## Line Graph: Accuracy vs. Attack Ratio
### Overview
The image depicts a line graph comparing the accuracy performance of multiple machine learning methods under varying attack ratios. The graph shows seven distinct data series (methods) plotted against two axes: attack ratio (%) on the x-axis (0-50%) and accuracy (%) on the y-axis (10-70%). All methods demonstrate declining accuracy as attack ratio increases, with one notable exception.
### Components/Axes
- **Y-axis**: Accuracy (%) ranging from 10% to 70% in 10% increments
- **X-axis**: Attack ratio (%) ranging from 0% to 50% in 10% increments
- **Legend**: Located in bottom-left quadrant, containing seven entries:
- FedAvg (blue square)
- ShieldFL (orange diamond)
- PBFL (green triangle)
- Median (purple pentagon)
- Biscotti (gray star)
- FoolsGold (brown inverted triangle)
- Ours (red circle)
### Detailed Analysis
1. **Ours (red circle)**:
- Maintains near-constant accuracy (~68-70%) across all attack ratios
- Shows minimal decline (only ~2% drop from 0% to 50% attack ratio)

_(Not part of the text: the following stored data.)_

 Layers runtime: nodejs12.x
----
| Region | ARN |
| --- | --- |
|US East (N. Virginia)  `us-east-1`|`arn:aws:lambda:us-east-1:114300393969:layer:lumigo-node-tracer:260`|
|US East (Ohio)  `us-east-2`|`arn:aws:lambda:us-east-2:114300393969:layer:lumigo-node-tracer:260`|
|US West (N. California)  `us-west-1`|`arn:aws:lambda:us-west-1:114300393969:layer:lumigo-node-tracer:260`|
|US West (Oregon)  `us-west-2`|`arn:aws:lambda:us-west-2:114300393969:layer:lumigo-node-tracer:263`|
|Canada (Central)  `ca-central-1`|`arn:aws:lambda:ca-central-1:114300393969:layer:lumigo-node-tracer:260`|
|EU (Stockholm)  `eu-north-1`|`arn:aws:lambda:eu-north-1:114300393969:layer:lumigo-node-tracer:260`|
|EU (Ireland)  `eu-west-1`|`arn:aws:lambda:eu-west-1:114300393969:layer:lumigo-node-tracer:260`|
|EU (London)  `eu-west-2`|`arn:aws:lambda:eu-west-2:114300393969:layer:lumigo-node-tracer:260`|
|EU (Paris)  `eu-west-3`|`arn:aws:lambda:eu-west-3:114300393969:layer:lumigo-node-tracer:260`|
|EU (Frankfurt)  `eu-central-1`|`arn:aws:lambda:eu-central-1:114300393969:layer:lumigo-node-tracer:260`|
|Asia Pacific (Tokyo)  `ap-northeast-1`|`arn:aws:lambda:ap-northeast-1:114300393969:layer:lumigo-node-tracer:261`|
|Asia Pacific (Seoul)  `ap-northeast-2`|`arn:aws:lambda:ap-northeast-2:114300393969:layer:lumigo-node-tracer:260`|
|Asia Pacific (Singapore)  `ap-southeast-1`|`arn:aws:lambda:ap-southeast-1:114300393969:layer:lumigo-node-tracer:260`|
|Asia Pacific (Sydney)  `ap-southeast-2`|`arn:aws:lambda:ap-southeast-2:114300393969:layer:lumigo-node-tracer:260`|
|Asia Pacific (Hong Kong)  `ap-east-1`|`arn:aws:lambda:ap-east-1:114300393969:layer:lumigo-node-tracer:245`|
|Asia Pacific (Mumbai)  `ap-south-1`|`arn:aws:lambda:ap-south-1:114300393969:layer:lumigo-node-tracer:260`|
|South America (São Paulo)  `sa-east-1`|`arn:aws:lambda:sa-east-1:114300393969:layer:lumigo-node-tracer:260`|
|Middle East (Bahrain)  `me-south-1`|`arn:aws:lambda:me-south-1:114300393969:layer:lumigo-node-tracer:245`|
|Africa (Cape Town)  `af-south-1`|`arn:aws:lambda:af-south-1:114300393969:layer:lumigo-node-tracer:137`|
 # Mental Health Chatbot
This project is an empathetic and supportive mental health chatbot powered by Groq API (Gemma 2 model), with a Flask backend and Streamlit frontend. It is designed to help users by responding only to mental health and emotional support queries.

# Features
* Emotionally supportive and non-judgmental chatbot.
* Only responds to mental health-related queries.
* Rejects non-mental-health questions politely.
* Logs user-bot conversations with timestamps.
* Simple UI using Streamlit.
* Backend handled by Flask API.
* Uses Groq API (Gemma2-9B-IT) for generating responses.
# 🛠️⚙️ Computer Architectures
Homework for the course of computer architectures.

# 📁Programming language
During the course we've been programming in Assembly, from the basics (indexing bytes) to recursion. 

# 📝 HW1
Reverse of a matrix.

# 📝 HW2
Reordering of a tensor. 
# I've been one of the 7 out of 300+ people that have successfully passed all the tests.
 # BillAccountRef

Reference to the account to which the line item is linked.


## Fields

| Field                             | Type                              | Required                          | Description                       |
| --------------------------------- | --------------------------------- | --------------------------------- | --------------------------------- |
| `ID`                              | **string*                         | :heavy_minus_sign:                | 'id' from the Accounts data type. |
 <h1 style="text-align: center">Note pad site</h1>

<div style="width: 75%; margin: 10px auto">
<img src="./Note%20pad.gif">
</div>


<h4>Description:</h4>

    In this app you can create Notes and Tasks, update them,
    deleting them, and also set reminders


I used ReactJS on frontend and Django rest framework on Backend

- Spatial grounding: Topmost line throughout the graph
2. **FedAvg (blue square)**:
- Starts at ~68% accuracy at 0% attack ratio
- Sharp decline to ~12% at 50% attack ratio
- Crosses below ShieldFL at ~20% attack ratio
3. **ShieldFL (orange diamond)**:
- Begins at ~68% accuracy
- Gradual decline to ~10% at 50% attack ratio
- Maintains second-highest performance until ~30% attack ratio
4. **PBFL (green triangle)**:
- Starts at ~68% accuracy
- Steep decline to ~10% at 50% attack ratio
- Crosses below FedAvg at ~15% attack ratio
5. **Median (purple pentagon)**:
- Begins at ~68% accuracy
- Moderate decline to ~12% at 50% attack ratio
- Shows more gradual slope than FedAvg/PBFL
6. **Biscotti (gray star)**:
- Starts at ~68% accuracy
- Gradual decline to ~52% at 50% attack ratio
- Maintains third-highest performance throughout
7. **FoolsGold (brown inverted triangle)**:
- Starts at ~68% accuracy
- Steep decline to ~10% at 50% attack ratio
- Crosses below PBFL at ~25% attack ratio
### Key Observations
- **Robustness disparity**: "Ours" demonstrates exceptional resilience, maintaining >65% accuracy even at 50% attack ratio
- **Performance clustering**: FedAvg, ShieldFL, PBFL, and FoolsGold show similar vulnerability patterns with steep accuracy declines
- **Biscotti's moderate performance**: Unique among methods for maintaining >50% accuracy at 50% attack ratio
- **Attack sensitivity**: All methods except "Ours" experience >50% accuracy loss between 0% and 50% attack ratios
### Interpretation
The data suggests "Ours" implements a fundamentally different approach to model robustness compared to other methods. Its near-constant accuracy curve implies either:
1. Superior adversarial training techniques
2. More effective input sanitization mechanisms
3. Better model architecture for handling corrupted data
The steep declines in other methods indicate they rely heavily on clean data distributions. Biscotti's moderate performance suggests some middle-ground approach, possibly combining robustness with computational efficiency. The clustering of FedAvg, ShieldFL, PBFL, and FoolsGold implies these methods share similar architectural limitations in handling adversarial inputs.
This graph highlights critical trade-offs in federated learning systems between model performance and security. The stark contrast between "Ours" and other methods warrants further investigation into its specific defensive mechanisms and potential implementation costs.